On 26 March 2025, Paul defended remarks that she made at an event at the University of Canterbury, stating "police beat patrols" made ethnic minority communities feel uncomfortable. Her remarks were criticised by both Labour leader Chris Hipkins and Prime Minister Christopher Luxon, with the former saying they were "ill-informed, were unwise, in fact were stupid" while the latter said the police were doing an "incredible job." In response, Paul defended her statements, citing constituency feedback about police in Wellington dumping homeless peoples' belongings in the rubbish and police in Hamilton detaining an autistic girl at a mental institution following a case of mistaken identity. She argued that police were not trained to deal with people in distress and drug psychosis, arguing that specialist help was needed in those situations.
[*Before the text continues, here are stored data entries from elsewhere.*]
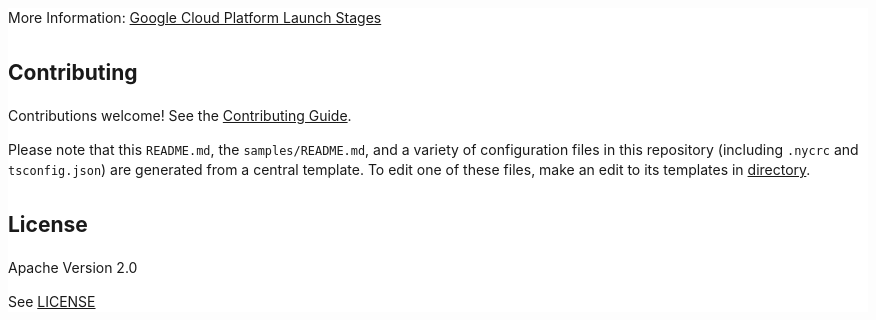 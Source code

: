 


More Information: [Google Cloud Platform Launch Stages][launch_stages]

[launch_stages]: https://cloud.google.com/terms/launch-stages

## Contributing

Contributions welcome! See the [Contributing Guide](https://github.com/googleapis/nodejs-spanner/blob/main/CONTRIBUTING.md).

Please note that this `README.md`, the `samples/README.md`,
and a variety of configuration files in this repository (including `.nycrc` and `tsconfig.json`)
are generated from a central template. To edit one of these files, make an edit
to its templates in
[directory](https://github.com/googleapis/synthtool).

## License

Apache Version 2.0

See [LICENSE](https://github.com/googleapis/nodejs-spanner/blob/main/LICENSE)

[client-docs]: https://cloud.google.com/nodejs/docs/reference/spanner/latest
[product-docs]: https://cloud.google.com/spanner/docs/
[shell_img]: https://gstatic.com/cloudssh/images/open-btn.png
[projects]: https://console.cloud.google.com/project
[billing]: https://support.google.com/cloud/answer/6293499#enable-billing
[enable_api]: https://console.cloud.google.com/flows/enableapi?apiid=spanner.googleapis.com
[auth]: https://cloud.google.com/docs/authentication/getting-started


[//]: # "This README.md file is auto-generated, all changes to this file will be lost."
[//]: # "To regenerate it, use `python -m synthtool`."
[explained]: https://cloud.google.com/apis/docs/client-libraries-explained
Paul continued to defend her comments about beat police, saying that "Wellington people do not want to see police officers everywhere, for a lot of people it makes them feel less safe..." and stated that "they’ve been put in place and all they do is walk around all day waiting for homeless people to leave their spot, packing their stuff up and throwing it in the bin."

Paul received further media attention after sharing a video of her DJ set performed at 2025's CubaDupa, which included "Sound of da Police" by KRS-One, a song criticising police brutality and systemic racism.